Sara Connolly, MD, FAAP, is a Board Certified Pediatrician who practices in Palm Beach County, Florida.
Some families have settled in to one while others are still sleep-deprived. You may not have found a routine that has stuck yet, but that doesn’t mean it’s too late to get one! Dr. Sara Connolly discusses how to get into a schedule with your 11 week old, so everyone can sleep well and be happy.
Bundoo: By Week 11, it’s safe to say that many parents have settled into a routine. How important is a routine for a baby of this age? Do they find routines comforting or aren’t they really aware of routine?
Dr. Sara Connolly: Every family is different, but I find that routines are comforting to everyone after so many weeks of living moment to moment with a newborn. Right around now, feeding and awake/sleep schedules should fall into a rhythm. Some families follow the clock and some are more fluid, but you should have at least some idea of when your baby will eat or sleep next. Often, mothers are returning to work, which means being tasked with the chore of teaching someone else your child’s schedule so the weekends are not a complete surprise. Babies are aware of routines and generally find calm in their predictability. Especially important are routines for nap and bedtimes, which help cue the baby it is time to rest. If you are not aware of your infant’s routine, try keeping a log for a few days of when you feed and when they rest. There is likely a pattern in there somewhere and you can base your routine off their natural rhythm. Then you can begin to structure your day so you are home when they need to rest, avoiding an overtired baby.
How sensitive are babies at this age to their parent’s emotions and state of mind? Do they easily pick up on what Mom and Dad are feeling and mirror that?
Babies at this age begin to enjoy looking at faces. They smile when you smile and may coo when you speak to them. These interactions with familiar caregivers help babies stay relaxed and calm. Of course, if someone is rough, loud, or neglectful infants may cry or show distress. When upset, they may not feed or sleep well. If you have reached this mark and life with your baby is very difficult either due to their temperament or something going on in the home, please discuss your feelings with their physician. Postpartum depression is treatable, but doctors cannot always “tell” just by looking at you or your spouse. Similarly, some babies are generally calm, some occasionally upset, and some are very high needs. High needs babies are stressed by nearly everything, screaming often and without a clear reason. They may not sleep well, require lots of attention, and can be very frustrating to care for. Discuss any concerns with your doctor if your child fits this description.

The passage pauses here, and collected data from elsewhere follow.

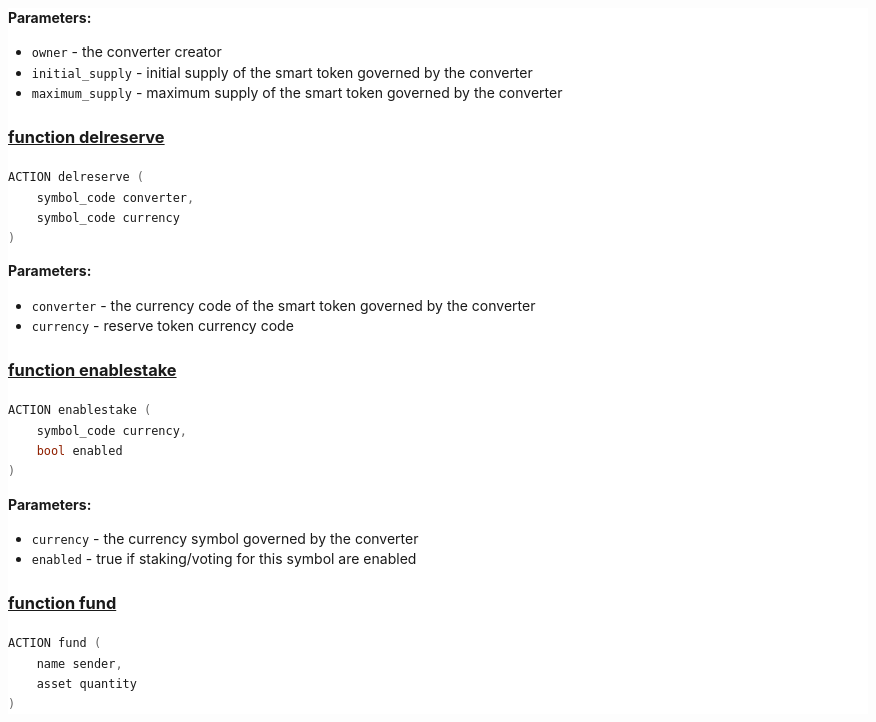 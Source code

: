


**Parameters:**


* `owner` - the converter creator 
* `initial_supply` - initial supply of the smart token governed by the converter 
* `maximum_supply` - maximum supply of the smart token governed by the converter 



        

### <a href="#function-delreserve" id="function-delreserve">function delreserve </a>


```cpp
ACTION delreserve (
    symbol_code converter,
    symbol_code currency
) 
```




**Parameters:**


* `converter` - the currency code of the smart token governed by the converter 
* `currency` - reserve token currency code 



        

### <a href="#function-enablestake" id="function-enablestake">function enablestake </a>


```cpp
ACTION enablestake (
    symbol_code currency,
    bool enabled
) 
```




**Parameters:**


* `currency` - the currency symbol governed by the converter 
* `enabled` - true if staking/voting for this symbol are enabled 



        

### <a href="#function-fund" id="function-fund">function fund </a>


```cpp
ACTION fund (
    name sender,
    asset quantity
) 
```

Do you have any advice for parents of toddlers and new babies on how they can help the older child understand the new family dynamic?
Maintaining your toddler’s routine is one way to help them adjust to the changes of the new baby. Keeping sleep and meal times consistent as well as maintaining any daily rituals (e.g., morning walks, reading times, etc.) help your toddler deal with the spontaneous changes that come with having a new baby. Young toddlers just want to be included, so cuddling them while nursing is reassuring. Older toddlers and preschoolers want to be helpful, so asking them to help by handing you something, singing to the baby, etc., makes them feel needed and loved. Expect meltdowns, as their world has just been turned on edge. Allow extra time for quiet one-on-one interaction (turn the TV and cell phones off!) so they know you are present.
How much control do parents have over their baby’s eating and sleeping schedule? Do you recommend feeding and sleeping on the baby’s schedule, or trying to schedule things out?
This is the million-dollar question! By this age, you are tired. Some babies are so easy and have fallen into a clear, predictable feeding and sleeping schedule. While you may not sleep all night, they give you one 6-8 hour stretch that makes all the difference. Some are just the opposite and behave just like their newborn selves, making for tired families. Again, if you are not sure who is driving the ship, take 3-4 days and write out when the baby is eating and sleeping, and then look closely for patterns. If you are still in a feed every two hours and sleep for no more than 2 hours pattern, then it’s time for some sleep training. Make sure you address any medical issues that might be interfering such as poor weight gain or Gastroesophageal reflux and then figure out the barriers to getting your infant on a family-friendly schedule. Are you running around too much? Are there multiple caregivers who are not in sync when it comes to feeding and sleep? Are you feeling depressed, stressed, or anxious about parenting and unable to work toward a routine? Taking an honest inventory of where the family is emotionally as well as where you are having trouble can help you determine how to proceed.